### PROBLEM DESCRIPTION
Scan the entries below for the word "jusqu". Copy each line that has it.

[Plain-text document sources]
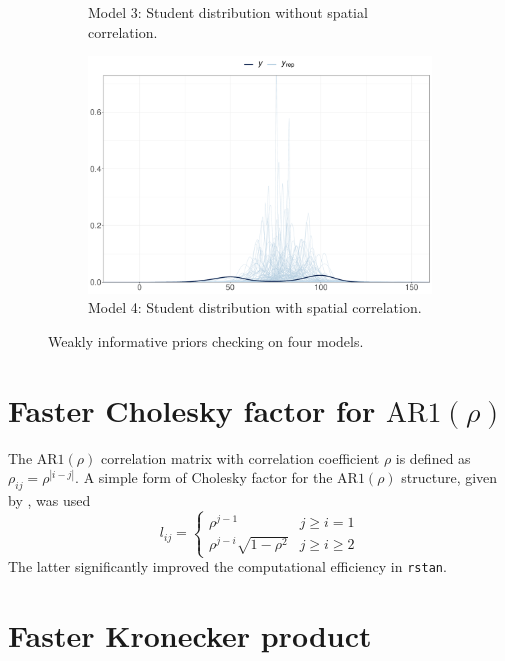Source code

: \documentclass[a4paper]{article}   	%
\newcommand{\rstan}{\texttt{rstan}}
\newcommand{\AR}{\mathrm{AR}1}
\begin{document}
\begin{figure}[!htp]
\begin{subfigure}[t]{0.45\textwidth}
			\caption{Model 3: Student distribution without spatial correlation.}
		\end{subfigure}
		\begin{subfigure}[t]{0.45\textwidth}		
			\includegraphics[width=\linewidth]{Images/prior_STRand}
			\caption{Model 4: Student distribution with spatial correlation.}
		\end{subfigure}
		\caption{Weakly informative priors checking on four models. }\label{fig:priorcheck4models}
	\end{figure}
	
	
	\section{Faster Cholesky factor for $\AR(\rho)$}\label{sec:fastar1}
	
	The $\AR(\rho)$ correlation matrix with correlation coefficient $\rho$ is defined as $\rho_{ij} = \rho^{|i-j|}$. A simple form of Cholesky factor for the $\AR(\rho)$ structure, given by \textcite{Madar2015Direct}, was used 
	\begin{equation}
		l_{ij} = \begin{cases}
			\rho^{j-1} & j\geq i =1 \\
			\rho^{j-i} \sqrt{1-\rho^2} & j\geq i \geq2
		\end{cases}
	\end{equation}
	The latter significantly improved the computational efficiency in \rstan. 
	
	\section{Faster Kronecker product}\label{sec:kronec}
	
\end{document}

---

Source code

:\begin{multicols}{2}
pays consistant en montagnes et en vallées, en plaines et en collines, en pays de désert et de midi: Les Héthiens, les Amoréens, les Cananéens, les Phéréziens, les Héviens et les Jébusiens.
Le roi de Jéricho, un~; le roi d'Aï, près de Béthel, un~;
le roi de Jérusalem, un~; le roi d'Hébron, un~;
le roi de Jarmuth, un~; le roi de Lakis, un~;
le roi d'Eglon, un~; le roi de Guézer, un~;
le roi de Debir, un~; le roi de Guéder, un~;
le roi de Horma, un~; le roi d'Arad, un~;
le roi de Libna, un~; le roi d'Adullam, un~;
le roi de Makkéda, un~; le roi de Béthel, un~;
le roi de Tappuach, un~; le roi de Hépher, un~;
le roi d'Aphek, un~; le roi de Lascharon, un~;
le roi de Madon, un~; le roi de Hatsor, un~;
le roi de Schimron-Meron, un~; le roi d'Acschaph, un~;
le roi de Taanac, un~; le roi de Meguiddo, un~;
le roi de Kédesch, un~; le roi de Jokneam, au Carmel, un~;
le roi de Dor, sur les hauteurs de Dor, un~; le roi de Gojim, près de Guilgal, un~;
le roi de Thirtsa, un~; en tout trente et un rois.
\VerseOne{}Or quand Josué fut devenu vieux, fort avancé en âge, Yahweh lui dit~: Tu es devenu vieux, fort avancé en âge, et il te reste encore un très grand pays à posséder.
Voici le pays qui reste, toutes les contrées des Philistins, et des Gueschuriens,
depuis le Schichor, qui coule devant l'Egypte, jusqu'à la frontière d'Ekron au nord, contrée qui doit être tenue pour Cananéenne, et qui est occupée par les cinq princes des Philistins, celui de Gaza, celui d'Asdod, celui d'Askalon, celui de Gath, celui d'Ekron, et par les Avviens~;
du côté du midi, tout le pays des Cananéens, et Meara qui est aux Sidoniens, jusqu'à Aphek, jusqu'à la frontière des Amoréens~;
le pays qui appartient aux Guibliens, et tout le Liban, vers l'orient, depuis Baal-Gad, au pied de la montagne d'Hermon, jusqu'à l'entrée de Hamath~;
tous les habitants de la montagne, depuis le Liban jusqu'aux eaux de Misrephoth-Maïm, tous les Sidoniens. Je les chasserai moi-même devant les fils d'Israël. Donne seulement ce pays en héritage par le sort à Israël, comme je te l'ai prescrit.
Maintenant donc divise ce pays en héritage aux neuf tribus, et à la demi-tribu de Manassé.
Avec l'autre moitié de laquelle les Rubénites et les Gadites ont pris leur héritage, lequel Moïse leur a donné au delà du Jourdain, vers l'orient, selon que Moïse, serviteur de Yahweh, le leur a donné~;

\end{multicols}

### COMPLETED TASK
depuis le Schichor, qui coule devant l'Egypte, jusqu'à la frontière d'Ekron au nord, contrée qui doit être tenue pour Cananéenne, et qui est occupée par les cinq princes des Philistins, celui de Gaza, celui d'Asdod, celui d'Askalon, celui de Gath, celui d'Ekron, et par les Avviens~;
du côté du midi, tout le pays des Cananéens, et Meara qui est aux Sidoniens, jusqu'à Aphek, jusqu'à la frontière des Amoréens~;
le pays qui appartient aux Guibliens, et tout le Liban, vers l'orient, depuis Baal-Gad, au pied de la montagne d'Hermon, jusqu'à l'entrée de Hamath~;
tous les habitants de la montagne, depuis le Liban jusqu'aux eaux de Misrephoth-Maïm, tous les Sidoniens. Je les chasserai moi-même devant les fils d'Israël. Donne seulement ce pays en héritage par le sort à Israël, comme je te l'ai prescrit.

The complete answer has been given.